Tout d’abord, il convient de voir dans quelle mesure cette question peut nous paraître étrange. En effet, le verbe penser revêt plusieurs significations, qui amènent à concevoir cette activité de façons différentes : il s’agit de former dans son esprit, de réfléchir et raisonner, et de juger. Dans le même temps, l’action de penser est, en partie, abstraite et donc, difficile à appréhender. Autant il est facile d’apprendre à marcher pour un enfant qui coordonne ses gestes, et d’apprendre une leçon, en s’appuyant seulement sur le sens transitif du verbe, autant il semble beaucoup plus complexe d’élaborer une pensée, même si l’homme dispose, à sa naissance, de tout l’équipement psychophysiologique. La question est alors de savoir si la pensée se situe déjà dans l’équipement, comme des jambes pour apprendre à marcher, ou si, quelque chose comparable aux jambes, et présent dans l’équipement va permettre l’apprentissage de la pensée. Par ailleurs, la pensée se définit comme un mouvement très rapide et subtil, venant se joindre aux évidences de la perception.
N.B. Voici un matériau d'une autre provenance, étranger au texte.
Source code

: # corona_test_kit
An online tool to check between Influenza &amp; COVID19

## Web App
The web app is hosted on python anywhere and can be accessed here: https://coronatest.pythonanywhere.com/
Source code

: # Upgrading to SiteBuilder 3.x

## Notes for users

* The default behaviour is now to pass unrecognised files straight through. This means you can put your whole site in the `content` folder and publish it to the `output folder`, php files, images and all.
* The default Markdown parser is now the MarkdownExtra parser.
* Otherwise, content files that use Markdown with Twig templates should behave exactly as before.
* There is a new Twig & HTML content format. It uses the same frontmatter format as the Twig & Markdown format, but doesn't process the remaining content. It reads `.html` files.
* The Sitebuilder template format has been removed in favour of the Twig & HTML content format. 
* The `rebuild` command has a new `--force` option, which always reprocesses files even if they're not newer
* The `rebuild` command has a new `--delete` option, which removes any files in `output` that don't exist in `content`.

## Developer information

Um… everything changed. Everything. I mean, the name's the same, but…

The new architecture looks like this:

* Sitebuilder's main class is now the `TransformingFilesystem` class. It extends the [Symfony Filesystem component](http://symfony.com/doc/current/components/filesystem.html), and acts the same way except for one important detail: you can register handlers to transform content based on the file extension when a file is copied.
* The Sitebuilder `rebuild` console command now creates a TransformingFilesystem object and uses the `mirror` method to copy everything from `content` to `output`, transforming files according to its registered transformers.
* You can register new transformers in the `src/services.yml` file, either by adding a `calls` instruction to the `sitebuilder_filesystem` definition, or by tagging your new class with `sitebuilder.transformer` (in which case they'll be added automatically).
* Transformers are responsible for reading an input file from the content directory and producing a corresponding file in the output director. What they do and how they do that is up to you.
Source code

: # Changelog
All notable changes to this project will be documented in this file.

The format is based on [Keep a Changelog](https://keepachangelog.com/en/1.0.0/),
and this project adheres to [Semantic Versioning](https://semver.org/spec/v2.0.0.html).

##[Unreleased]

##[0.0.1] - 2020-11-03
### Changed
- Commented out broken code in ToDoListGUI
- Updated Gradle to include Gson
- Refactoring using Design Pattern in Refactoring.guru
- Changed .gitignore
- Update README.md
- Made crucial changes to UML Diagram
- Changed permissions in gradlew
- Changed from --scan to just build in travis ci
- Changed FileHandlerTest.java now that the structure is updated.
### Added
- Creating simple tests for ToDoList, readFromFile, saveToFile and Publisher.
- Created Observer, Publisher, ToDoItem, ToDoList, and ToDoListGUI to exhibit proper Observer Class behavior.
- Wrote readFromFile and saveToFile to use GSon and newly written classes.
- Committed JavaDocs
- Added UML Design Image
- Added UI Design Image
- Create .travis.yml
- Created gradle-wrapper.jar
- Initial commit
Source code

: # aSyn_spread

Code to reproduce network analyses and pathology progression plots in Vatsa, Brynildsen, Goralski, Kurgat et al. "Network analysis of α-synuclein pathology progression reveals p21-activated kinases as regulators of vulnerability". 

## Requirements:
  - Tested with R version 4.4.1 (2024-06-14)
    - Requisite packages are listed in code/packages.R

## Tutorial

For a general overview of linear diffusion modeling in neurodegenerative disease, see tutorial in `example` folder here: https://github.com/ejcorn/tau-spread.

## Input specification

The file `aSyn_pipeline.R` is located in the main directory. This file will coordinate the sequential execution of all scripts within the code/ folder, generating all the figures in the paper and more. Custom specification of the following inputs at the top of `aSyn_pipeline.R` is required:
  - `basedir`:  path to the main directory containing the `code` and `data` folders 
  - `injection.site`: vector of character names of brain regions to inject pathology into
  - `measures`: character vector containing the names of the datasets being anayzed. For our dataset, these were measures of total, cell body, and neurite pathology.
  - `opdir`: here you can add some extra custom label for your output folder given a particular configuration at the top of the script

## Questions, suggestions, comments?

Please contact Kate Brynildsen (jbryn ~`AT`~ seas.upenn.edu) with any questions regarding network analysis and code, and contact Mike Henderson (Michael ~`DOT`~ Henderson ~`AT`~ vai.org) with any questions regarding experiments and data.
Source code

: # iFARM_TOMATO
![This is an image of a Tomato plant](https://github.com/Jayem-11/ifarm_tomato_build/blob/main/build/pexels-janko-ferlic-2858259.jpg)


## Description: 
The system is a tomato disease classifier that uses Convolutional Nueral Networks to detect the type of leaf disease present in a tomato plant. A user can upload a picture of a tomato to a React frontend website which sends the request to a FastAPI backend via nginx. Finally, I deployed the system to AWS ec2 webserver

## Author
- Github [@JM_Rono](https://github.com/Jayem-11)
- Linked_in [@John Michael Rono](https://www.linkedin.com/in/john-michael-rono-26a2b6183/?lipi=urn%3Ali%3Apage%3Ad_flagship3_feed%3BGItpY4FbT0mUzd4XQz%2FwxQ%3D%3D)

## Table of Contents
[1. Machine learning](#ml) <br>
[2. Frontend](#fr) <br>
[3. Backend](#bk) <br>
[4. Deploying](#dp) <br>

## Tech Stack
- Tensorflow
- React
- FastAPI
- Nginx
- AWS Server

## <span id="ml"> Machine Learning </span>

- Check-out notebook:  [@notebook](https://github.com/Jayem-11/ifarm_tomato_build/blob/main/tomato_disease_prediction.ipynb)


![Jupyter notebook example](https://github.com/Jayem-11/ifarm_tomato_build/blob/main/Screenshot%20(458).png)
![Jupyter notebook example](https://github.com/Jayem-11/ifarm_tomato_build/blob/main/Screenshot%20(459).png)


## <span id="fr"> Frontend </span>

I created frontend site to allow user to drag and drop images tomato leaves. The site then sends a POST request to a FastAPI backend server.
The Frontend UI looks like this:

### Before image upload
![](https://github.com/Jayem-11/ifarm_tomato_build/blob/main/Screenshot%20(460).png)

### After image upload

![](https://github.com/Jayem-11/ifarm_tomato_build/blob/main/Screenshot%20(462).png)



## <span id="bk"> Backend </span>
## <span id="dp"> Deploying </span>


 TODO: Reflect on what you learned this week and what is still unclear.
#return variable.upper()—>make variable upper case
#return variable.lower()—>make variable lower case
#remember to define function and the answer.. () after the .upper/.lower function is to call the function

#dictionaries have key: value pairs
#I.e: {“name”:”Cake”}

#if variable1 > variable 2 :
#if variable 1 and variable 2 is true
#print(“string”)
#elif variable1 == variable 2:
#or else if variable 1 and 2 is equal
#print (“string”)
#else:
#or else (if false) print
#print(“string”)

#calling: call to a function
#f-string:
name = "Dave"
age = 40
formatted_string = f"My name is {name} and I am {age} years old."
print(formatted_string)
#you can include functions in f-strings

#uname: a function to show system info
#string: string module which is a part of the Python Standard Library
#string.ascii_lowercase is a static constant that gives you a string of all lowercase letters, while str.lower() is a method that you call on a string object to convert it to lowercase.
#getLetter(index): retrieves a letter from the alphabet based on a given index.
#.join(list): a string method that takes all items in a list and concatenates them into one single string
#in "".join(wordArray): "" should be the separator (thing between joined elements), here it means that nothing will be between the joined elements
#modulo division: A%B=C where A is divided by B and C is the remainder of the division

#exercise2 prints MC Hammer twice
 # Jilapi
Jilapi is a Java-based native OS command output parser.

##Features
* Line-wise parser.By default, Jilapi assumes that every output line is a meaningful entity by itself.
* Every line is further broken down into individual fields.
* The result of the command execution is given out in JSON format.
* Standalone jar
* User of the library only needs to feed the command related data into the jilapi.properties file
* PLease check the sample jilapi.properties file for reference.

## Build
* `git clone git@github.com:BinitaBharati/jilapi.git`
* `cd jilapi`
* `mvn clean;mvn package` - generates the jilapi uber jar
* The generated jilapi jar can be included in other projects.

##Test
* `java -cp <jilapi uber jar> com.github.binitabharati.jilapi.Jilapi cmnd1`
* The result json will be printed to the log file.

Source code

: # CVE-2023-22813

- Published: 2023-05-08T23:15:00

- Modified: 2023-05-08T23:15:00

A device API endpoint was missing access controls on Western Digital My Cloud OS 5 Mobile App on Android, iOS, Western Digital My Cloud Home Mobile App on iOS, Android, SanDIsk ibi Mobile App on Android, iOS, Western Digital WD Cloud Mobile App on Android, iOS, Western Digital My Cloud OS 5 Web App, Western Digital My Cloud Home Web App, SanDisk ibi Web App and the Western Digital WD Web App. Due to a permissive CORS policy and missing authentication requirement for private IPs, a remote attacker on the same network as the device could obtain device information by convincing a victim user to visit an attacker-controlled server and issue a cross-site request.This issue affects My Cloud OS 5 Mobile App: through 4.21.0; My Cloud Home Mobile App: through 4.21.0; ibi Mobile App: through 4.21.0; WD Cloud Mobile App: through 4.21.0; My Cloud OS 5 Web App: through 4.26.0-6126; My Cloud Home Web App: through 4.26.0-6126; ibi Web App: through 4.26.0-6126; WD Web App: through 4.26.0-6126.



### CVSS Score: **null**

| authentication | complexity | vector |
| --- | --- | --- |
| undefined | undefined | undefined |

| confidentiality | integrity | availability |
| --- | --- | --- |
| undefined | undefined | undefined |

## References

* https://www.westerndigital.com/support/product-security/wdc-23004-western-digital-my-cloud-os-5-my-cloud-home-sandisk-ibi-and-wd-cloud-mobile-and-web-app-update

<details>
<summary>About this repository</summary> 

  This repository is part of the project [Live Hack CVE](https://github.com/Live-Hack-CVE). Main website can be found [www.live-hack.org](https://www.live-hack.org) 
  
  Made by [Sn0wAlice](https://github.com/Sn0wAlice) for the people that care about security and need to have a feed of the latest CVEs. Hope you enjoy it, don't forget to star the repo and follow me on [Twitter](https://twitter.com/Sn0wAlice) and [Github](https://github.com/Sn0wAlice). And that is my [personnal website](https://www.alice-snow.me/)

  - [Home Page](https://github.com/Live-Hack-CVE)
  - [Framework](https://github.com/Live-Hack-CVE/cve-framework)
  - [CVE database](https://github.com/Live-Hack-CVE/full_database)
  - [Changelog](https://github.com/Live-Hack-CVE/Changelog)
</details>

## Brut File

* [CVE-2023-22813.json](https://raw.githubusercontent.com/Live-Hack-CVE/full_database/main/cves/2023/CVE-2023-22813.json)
Comment définir alors ce mouvement sans l’immobiliser ?
S’il s’agit d’un processus aussi délicat, on peut, par ailleurs, mettre en valeur le fait qu’apprendre à penser présuppose des moyens mis à la disposition des hommes. Or, dans un certain nombre de sociétés, l’accès à l’éducation n’est pas réalisé, ce qui amène à voir un obstacle qui n’est pas de même nature que le précédent puisqu’il n’est pas insoluble, mais qui, à l’heure actuelle, reste important, compte tenu du coût lié à l’éducation.
Egalement, l’énoncé peut sembler paradoxal : pour apprendre, ne faut-il pas déjà penser ? En ce sens, nous pouvons considérer d’une certaine manière la pensée comme essence de l’homme. Ainsi, Descartes affirme « Je pense, donc je suis » : ici, la pensée fonde l’homme. Il convient alors de se demander si, dès le début de sa vie, le bébé n’effectue pas un certain travail de pensée. En outre, cela rejoint les études effectuées par Descartes concernant les idées innées, qui ne peuvent être ni fabriquées, ni acquises par l’expérience. Si l’on admet que l’homme dispose dans sa pensée de ce type d’idées, celles-ci l’empêchent, dans une certaine mesure, d’apprendre à penser.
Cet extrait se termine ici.